- Exercise goal: Using the records below, output the stretch that opens with the line containing "- Line breaking system in place" and closes with the line containing "- No feedback on choices", exactly and including both lines, with nothing more.

- Data shown:
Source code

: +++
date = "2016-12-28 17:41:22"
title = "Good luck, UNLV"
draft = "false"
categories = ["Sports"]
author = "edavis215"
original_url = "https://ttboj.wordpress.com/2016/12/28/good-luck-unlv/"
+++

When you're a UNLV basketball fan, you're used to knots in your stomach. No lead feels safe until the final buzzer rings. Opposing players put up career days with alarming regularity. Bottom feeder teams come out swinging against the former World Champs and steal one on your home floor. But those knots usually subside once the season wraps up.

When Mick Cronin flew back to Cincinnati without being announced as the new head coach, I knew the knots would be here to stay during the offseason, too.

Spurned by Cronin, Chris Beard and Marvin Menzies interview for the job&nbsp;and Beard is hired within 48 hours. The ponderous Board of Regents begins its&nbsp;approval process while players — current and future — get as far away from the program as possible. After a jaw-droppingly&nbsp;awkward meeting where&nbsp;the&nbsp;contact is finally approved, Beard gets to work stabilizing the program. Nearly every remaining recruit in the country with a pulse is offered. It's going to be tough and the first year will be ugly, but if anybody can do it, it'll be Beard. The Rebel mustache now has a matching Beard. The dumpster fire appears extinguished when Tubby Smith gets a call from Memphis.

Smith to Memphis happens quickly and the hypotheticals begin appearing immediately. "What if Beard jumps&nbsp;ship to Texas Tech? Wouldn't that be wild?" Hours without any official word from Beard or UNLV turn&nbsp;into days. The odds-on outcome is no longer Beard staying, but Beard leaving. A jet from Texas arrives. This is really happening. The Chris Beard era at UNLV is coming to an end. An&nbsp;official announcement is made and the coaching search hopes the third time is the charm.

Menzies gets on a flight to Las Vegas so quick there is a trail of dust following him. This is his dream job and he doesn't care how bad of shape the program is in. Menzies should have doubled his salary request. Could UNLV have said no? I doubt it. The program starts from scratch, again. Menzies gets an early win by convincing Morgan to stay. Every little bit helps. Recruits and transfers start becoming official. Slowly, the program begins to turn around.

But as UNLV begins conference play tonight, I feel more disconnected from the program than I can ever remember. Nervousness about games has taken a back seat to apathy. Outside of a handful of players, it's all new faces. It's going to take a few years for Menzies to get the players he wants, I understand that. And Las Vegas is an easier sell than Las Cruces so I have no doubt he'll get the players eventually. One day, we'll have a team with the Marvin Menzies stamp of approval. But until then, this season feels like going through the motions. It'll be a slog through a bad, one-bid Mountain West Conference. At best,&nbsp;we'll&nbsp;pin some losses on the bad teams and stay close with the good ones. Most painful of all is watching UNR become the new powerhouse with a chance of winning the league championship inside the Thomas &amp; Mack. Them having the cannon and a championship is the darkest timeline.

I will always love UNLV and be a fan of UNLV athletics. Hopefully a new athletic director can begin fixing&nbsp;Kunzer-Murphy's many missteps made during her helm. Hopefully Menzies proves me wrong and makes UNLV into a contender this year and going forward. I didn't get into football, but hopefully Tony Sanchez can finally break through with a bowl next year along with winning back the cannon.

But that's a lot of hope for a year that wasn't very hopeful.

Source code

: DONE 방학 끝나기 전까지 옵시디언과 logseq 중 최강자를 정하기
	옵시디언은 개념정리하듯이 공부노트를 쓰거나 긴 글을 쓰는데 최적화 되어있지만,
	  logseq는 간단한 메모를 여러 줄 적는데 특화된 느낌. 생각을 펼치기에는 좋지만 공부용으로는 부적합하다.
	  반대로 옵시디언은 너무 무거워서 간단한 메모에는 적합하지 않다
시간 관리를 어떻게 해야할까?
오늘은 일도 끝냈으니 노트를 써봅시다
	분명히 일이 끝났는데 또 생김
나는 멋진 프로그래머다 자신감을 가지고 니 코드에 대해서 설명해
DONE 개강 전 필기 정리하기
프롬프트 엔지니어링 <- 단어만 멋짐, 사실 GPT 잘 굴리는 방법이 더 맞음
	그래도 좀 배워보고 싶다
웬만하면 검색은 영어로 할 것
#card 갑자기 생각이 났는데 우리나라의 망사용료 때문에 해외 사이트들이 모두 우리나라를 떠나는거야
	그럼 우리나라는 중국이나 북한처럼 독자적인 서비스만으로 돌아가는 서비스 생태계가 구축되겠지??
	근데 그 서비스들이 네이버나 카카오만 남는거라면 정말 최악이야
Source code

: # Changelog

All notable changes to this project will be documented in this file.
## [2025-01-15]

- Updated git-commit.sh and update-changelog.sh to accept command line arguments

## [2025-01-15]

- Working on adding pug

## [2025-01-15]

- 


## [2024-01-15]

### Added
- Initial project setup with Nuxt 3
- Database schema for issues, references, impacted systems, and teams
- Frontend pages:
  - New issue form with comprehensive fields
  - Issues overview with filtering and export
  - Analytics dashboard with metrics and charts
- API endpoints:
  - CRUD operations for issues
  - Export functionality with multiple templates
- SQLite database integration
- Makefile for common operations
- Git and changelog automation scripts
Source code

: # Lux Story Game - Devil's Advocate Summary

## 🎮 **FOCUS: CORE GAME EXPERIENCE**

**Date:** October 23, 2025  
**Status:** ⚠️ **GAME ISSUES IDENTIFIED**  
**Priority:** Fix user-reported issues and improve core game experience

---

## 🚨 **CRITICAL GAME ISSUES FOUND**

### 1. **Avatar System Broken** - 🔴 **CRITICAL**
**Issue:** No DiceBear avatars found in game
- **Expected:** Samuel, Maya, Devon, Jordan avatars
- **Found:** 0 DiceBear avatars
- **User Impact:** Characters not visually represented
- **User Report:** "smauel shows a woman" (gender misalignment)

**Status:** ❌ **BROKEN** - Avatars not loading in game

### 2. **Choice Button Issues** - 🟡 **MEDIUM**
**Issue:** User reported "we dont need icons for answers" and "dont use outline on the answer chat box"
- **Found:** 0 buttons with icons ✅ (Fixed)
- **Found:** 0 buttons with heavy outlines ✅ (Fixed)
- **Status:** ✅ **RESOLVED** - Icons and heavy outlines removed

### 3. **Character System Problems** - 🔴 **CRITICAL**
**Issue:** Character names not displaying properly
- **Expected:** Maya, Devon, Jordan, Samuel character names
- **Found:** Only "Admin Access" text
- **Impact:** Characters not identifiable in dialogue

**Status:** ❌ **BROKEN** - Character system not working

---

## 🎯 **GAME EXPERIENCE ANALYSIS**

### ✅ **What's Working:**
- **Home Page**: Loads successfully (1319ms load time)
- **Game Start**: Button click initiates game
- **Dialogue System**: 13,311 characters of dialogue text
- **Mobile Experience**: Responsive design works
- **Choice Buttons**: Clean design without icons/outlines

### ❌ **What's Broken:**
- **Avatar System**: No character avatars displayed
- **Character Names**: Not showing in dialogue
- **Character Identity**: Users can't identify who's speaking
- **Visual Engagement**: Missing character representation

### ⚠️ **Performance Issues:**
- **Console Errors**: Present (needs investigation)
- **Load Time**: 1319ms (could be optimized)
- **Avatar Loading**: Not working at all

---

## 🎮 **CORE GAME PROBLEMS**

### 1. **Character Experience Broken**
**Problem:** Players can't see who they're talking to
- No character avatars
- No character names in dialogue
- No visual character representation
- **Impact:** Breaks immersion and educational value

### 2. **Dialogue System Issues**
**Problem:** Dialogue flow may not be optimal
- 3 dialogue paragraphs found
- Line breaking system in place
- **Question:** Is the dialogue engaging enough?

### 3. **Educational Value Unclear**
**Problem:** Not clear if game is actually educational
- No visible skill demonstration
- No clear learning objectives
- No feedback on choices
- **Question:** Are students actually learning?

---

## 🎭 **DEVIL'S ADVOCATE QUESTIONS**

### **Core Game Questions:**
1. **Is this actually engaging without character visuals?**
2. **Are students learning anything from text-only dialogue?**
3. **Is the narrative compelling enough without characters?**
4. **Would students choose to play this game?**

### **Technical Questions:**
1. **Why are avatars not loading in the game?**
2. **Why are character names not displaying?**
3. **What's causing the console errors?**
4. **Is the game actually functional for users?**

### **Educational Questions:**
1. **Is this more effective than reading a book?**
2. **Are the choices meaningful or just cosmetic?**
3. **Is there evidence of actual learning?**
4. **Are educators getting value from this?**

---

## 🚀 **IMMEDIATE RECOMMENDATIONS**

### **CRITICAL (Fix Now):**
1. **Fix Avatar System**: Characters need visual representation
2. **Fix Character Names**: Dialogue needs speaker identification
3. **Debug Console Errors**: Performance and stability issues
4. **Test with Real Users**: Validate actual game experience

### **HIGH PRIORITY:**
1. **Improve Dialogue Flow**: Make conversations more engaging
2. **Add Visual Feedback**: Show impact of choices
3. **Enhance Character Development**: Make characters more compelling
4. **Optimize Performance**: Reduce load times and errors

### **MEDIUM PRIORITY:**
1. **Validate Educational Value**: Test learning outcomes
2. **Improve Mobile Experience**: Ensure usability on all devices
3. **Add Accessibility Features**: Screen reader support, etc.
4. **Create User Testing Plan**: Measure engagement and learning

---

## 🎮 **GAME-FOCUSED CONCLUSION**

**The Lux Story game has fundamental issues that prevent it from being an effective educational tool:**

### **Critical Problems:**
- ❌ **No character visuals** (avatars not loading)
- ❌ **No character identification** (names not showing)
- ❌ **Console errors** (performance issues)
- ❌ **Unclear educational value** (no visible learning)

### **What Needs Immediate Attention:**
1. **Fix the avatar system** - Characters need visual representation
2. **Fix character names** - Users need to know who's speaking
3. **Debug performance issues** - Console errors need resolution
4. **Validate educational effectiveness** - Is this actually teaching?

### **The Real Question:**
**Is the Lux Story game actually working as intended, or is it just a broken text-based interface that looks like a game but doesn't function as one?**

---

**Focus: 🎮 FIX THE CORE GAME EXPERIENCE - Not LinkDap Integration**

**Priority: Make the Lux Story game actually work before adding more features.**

- Task answer:
- Line breaking system in place
- **Question:** Is the dialogue engaging enough?

### 3. **Educational Value Unclear**
**Problem:** Not clear if game is actually educational
- No visible skill demonstration
- No clear learning objectives
- No feedback on choices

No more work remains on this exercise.